_Given data_.
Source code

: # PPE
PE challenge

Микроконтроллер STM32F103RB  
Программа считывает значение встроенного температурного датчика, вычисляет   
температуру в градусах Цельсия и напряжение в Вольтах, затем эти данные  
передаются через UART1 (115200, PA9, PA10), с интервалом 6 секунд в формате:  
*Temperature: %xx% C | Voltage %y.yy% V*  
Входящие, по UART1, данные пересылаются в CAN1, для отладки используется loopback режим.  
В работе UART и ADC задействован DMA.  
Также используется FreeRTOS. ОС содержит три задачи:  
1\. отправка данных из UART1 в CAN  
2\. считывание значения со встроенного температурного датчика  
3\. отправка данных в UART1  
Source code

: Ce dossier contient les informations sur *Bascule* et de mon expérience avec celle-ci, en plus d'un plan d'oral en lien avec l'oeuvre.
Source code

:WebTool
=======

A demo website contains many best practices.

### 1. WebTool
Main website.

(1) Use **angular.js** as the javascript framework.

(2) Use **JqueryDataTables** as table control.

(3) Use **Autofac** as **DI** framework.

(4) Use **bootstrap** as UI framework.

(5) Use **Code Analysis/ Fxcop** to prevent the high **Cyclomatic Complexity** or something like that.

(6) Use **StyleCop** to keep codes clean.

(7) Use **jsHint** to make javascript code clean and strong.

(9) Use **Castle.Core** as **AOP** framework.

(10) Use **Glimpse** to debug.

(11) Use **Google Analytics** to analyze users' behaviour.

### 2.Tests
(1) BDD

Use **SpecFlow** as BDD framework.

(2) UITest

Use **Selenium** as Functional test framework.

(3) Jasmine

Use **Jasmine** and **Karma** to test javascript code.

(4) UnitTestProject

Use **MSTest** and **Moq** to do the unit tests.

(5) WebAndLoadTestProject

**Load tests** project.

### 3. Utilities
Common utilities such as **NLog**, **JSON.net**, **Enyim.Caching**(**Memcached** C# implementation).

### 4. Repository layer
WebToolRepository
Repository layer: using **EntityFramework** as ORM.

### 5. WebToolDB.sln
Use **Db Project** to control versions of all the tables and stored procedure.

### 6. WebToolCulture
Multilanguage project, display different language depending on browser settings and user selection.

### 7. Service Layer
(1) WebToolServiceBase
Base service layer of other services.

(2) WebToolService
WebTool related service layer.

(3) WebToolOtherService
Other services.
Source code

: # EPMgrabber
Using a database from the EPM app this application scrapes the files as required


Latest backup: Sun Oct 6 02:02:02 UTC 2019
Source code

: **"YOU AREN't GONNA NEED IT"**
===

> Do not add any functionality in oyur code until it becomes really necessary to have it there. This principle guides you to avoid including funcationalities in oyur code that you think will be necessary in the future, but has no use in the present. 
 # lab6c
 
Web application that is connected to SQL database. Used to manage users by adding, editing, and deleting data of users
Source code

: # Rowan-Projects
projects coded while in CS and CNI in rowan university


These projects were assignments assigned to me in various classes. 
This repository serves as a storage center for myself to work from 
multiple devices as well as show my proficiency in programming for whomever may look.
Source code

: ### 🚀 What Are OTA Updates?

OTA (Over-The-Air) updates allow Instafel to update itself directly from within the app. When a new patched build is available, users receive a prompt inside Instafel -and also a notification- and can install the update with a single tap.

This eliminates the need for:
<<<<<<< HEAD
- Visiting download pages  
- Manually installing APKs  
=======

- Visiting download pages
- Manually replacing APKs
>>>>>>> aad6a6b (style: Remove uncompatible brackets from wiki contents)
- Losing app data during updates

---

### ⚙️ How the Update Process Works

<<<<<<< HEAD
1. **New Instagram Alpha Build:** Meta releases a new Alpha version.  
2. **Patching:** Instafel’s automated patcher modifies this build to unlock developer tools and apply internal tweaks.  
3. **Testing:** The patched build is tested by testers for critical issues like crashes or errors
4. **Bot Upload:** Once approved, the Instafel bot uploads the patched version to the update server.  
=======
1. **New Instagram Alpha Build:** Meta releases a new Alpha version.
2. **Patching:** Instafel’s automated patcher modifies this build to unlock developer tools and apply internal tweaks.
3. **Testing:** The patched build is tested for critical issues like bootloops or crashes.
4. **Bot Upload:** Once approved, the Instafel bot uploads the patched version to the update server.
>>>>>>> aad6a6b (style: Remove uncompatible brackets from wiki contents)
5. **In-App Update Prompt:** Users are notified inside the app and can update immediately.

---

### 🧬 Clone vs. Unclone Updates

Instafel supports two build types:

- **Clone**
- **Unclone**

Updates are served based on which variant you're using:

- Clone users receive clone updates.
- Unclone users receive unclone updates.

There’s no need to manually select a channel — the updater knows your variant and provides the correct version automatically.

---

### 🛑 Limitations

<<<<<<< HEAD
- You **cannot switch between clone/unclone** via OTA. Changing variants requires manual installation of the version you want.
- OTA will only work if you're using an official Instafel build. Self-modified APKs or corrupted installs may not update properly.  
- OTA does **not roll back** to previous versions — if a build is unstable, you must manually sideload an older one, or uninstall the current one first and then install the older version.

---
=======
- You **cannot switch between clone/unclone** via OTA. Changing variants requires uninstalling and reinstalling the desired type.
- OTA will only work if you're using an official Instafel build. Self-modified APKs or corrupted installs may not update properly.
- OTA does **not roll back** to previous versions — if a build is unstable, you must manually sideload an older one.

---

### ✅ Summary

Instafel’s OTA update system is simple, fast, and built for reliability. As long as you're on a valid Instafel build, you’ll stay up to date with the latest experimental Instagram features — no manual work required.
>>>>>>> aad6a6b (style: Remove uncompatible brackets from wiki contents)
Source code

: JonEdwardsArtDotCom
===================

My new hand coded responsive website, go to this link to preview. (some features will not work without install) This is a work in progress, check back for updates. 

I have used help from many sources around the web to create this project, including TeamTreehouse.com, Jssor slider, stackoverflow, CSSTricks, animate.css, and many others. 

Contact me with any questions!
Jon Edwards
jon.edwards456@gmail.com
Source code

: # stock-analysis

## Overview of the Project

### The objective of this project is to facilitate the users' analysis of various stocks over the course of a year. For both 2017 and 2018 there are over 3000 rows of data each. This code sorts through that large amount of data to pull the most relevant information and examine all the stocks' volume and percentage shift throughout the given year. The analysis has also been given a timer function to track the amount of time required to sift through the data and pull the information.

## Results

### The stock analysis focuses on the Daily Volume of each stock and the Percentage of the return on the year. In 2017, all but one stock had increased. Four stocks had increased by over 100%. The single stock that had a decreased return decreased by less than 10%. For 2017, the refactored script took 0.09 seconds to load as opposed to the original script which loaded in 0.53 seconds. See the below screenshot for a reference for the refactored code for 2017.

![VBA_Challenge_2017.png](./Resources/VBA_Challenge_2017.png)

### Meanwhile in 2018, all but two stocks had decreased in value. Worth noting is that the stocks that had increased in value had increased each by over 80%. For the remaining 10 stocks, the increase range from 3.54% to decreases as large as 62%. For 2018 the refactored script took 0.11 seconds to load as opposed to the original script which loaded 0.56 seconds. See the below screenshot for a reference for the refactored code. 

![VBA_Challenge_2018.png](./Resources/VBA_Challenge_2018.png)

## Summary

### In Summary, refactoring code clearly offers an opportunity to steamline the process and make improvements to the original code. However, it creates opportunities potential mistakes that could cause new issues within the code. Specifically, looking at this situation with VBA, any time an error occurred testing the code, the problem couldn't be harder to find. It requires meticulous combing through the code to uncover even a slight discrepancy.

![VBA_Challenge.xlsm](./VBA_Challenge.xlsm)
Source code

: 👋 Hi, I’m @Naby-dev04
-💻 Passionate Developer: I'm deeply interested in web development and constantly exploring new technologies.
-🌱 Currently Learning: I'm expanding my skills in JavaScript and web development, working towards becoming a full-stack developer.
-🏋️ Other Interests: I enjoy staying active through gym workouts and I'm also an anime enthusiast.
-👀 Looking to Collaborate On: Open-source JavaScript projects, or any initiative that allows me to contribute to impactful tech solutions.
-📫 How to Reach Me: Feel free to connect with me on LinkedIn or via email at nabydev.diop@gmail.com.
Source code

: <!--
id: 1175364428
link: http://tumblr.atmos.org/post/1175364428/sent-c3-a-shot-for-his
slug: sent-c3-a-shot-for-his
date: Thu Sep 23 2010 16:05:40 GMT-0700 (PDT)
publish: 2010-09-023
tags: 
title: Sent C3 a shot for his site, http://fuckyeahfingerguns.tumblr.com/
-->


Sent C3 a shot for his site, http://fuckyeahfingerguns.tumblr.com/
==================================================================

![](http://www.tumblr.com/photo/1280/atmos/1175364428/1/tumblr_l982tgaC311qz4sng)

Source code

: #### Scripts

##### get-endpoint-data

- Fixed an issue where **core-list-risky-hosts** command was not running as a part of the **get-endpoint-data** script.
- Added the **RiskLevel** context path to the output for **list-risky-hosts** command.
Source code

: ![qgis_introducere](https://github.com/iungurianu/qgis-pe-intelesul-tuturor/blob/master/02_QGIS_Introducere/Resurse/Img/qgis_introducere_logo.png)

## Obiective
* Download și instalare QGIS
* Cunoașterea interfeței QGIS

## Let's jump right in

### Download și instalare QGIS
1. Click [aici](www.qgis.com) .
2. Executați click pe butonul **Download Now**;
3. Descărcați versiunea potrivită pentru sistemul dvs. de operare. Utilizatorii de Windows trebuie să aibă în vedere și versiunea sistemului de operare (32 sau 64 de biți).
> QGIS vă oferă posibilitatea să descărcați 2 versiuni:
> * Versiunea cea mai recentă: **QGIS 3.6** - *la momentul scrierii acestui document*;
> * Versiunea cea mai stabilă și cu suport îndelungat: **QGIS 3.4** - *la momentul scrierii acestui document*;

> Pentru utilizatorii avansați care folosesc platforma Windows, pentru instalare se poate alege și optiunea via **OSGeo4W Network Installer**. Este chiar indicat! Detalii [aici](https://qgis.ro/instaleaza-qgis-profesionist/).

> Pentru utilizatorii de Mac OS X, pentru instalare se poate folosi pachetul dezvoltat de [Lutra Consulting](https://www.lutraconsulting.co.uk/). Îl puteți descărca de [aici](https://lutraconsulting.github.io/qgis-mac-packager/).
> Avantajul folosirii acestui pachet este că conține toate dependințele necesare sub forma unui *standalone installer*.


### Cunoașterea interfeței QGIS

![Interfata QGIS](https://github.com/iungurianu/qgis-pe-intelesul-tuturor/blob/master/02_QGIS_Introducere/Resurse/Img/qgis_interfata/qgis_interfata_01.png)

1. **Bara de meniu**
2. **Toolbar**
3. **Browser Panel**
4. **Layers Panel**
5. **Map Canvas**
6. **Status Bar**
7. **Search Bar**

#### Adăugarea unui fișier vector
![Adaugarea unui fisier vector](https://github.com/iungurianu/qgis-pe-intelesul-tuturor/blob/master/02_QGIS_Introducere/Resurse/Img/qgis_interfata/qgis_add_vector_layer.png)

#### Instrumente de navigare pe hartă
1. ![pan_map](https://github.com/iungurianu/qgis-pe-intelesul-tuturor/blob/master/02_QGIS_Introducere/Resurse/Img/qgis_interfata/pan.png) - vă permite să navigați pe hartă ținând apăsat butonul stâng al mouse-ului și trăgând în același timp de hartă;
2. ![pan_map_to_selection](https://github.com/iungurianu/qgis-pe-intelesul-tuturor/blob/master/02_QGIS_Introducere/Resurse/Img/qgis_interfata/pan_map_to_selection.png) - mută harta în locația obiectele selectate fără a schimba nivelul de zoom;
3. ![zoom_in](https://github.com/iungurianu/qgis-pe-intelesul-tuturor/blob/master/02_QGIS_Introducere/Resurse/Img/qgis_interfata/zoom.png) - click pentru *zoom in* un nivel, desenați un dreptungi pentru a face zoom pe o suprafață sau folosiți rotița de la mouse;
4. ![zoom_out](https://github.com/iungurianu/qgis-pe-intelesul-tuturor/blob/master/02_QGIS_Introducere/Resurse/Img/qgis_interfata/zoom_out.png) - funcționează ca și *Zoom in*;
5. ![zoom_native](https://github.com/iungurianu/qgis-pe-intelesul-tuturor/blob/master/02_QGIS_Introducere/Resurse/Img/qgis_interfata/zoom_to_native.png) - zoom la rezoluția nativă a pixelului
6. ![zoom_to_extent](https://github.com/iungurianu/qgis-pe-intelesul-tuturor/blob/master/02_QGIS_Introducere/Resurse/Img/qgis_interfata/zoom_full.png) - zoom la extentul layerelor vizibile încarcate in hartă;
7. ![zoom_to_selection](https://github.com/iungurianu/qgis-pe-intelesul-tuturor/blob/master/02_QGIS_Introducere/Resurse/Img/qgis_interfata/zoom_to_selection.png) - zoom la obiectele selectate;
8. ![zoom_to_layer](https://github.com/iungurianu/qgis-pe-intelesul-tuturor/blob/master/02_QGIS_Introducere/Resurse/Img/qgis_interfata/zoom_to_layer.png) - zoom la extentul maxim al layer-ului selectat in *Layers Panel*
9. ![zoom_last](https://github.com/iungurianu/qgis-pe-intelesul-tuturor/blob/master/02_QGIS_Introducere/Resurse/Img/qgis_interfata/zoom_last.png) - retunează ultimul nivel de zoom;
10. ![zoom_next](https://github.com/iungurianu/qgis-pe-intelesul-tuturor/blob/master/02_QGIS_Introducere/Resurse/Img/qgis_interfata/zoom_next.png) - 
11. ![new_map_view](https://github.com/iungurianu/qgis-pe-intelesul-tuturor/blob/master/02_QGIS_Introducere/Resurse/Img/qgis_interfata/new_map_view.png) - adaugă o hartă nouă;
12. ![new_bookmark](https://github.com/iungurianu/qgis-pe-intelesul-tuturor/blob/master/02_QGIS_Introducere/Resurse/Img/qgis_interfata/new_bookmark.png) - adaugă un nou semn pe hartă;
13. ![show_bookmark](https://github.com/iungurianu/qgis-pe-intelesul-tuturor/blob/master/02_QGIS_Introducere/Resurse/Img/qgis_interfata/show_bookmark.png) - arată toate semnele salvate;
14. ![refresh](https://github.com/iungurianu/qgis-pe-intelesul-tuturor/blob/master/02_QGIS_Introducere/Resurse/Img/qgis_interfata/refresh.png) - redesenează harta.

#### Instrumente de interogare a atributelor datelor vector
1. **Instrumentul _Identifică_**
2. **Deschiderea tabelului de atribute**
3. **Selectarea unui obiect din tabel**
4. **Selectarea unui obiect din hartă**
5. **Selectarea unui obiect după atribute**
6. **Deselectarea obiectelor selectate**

_Your task_. In the data shown above, how many lines hold the string "harta"? The answer is the number alone.

_Task output_. 2